I'm not using GenConfig. I added a print statement right before the call to TRIBITS_ADD_EXECUTABLE_AND_TEST, so I know CMake is getting to that point, yet the test does appear when I run ctest. My guess is it is getting disabled somewhere else, but I can't figure out where.

etphipp avatar Oct 11 '22 15:10 etphipp

@trilinos/tpetra I am trying to get these tests to work without UVM, but am running into issues with Tpetra::CrsGraph::getLocalRowView() throwing exceptions that a device view is still alive. There are no device views active in the calling code, and I don't see anyway to sync the graph to the host first. Can someone explain how I am supposed to get column indices for a given row out of a graph in a safe manner?

etphipp avatar Oct 11 '22 17:10 etphipp

@maartenarnst Can you send me the diffs or create a PR for the Kokkos::impl::promote specializations you needed for compiling on HIP? PR #11165 should fix everything else.

etphipp avatar Oct 19 '22 22:10 etphipp

Hi @etphipp. That's great that you made the fixes. @romintomasetti and I will integrate your PR in our builds and we'll be sure to report back.
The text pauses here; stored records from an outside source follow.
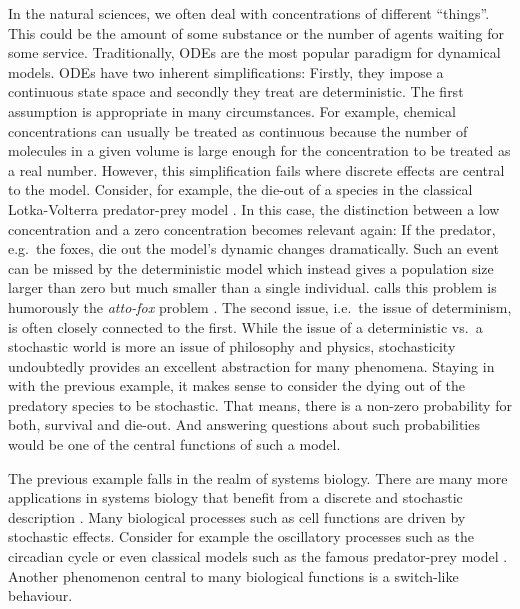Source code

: In the natural sciences, we often deal with concentrations of different ``things''.
This could be the amount of some substance or the number of agents waiting for some service.
Traditionally, \aclp{ODE} are the most popular paradigm for dynamical models.
\Aclp{ODE} have two inherent simplifications: Firstly, they impose a continuous state space and secondly they treat are deterministic.
The first assumption is appropriate in many circumstances.
For example, chemical concentrations can usually be treated as continuous because the number of molecules in a given volume is large enough for the concentration to be treated as a real number.
However, this simplification fails where discrete effects are central to the model.
Consider, for example, the die-out of a species in the classical Lotka-Volterra predator-prey model \parencite{lotka1925elements}.
In this case, the distinction between a low concentration and a zero concentration becomes relevant again:
If the predator, e.g.\ the foxes, die out the model's dynamic changes dramatically.
Such an event can be missed by the deterministic model which instead gives a population size larger than zero but much smaller than a single individual.
 calls this problem is humorously the \emph{atto-fox} problem \parencite{mollison1991dependence}.
The second issue, i.e.\ the issue of determinism, is often closely connected to the first.
While the issue of a deterministic vs.\ a stochastic world is more an issue of philosophy and physics, stochasticity undoubtedly provides an excellent abstraction for many phenomena.
Staying in with the previous example, it makes sense to consider the dying out of the predatory species to be stochastic.
That means, there is a non-zero probability for both, survival and die-out.
And answering questions about such probabilities would be one of the central functions of such a model.

The previous example falls in the realm of systems biology.
There are many more applications in systems biology that benefit from a discrete and stochastic description \parencite{wilkinson2018stochastic,BuchWolkenhauer}.
Many biological processes such as cell functions are driven by stochastic effects.
Consider for example the oscillatory processes such as the circadian cycle \parencite{asgari2019mathematical} or even classical models such as the famous predator-prey model \parencite{lotka1925elements}.
Another phenomenon central to many biological functions is a switch-like behaviour.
This is the diff for the Kokkos::impl::promote specialisation

From d512fa9ae5ab7ddd9f69b30e1eec4045be1c9e06 Mon Sep 17 00:00:00 2001
From: Maarten Arnst <[email protected]>
Date: Tue, 30 Aug 2022 21:30:28 +0200
Subject: [PATCH] Add kokkos promote specialisation for mp vector in rocm
 builds.

---
 .../src/sacado/kokkos/vector/Sacado_MP_Vector.hpp     | 11 +++++++++++
 1 file changed, 11 insertions(+)

diff --git a/packages/stokhos/src/sacado/kokkos/vector/Sacado_MP_Vector.hpp b/packages/stokhos/src/sacado/kokkos/vector/Sacado_MP_Vector.hpp
index adafac26aa6..15ad2a0f1b2 100644
--- a/packages/stokhos/src/sacado/kokkos/vector/Sacado_MP_Vector.hpp
+++ b/packages/stokhos/src/sacado/kokkos/vector/Sacado_MP_Vector.hpp
@@ -2085,6 +2085,17 @@ struct reduction_identity< Sacado::MP::Vector<Storage> > {
 
 }
 
+#ifdef __HIPCC__
+namespace Kokkos {
+    namespace Impl {
+        template <typename Storage>
+        struct promote<Sacado::MP::Vector<Storage>,false> {
+            using type = typename Sacado::MP::Vector<Storage>;
+        };
+    }
+}
+#endif //  __HIPCC__
+
 #endif // HAVE_STOKHOS_SACADO
 
 #endif // SACADO_MP_VECTOR_HPP
-- 
2.32.0 (Apple Git-132)

BTW, the following diff may also be useful to integrate for compiling on HIP. It's related to Stokhos' raise_error function, which uses ifdefs to protect a throw in cuda device code, and the diff basically adds the corresponding HIP case:

From e1f0e7f47dc4036b4f58093a6f211fe803b442e8 Mon Sep 17 00:00:00 2001
From: Maarten Arnst <[email protected]>
Date: Tue, 6 Sep 2022 19:13:53 +0200
Subject: [PATCH] Generalise (to rocm) raise_error function in stokhos.

---
 packages/stokhos/src/sacado/kokkos/Kokkos_View_Utils.hpp | 8 +++-----
 1 file changed, 3 insertions(+), 5 deletions(-)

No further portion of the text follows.